YOUR TASK: Which lines below contain "https"? Copy every one of them.

Document images with source code:
----------------------------------------
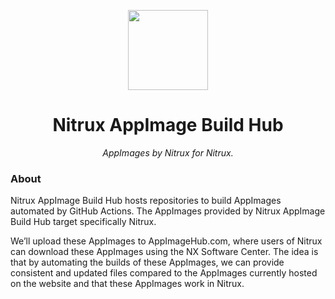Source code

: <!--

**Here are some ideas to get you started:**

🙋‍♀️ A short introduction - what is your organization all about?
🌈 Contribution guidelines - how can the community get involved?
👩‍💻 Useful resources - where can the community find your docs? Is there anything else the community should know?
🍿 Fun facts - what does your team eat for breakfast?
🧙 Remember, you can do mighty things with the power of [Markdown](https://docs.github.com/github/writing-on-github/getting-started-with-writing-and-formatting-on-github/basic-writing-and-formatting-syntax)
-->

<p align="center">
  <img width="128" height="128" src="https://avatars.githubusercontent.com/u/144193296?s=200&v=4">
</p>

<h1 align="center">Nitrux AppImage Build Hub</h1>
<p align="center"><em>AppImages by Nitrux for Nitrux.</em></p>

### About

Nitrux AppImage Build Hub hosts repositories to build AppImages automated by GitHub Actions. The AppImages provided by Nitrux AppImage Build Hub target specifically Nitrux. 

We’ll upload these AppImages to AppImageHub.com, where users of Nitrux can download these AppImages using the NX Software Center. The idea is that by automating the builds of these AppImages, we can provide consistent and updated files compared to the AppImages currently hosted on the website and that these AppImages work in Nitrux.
----------------------------------------
RESPONSE BOX:
🧙 Remember, you can do mighty things with the power of [Markdown](https://docs.github.com/github/writing-on-github/getting-started-with-writing-and-formatting-on-github/basic-writing-and-formatting-syntax)
  <img width="128" height="128" src="https://avatars.githubusercontent.com/u/144193296?s=200&v=4">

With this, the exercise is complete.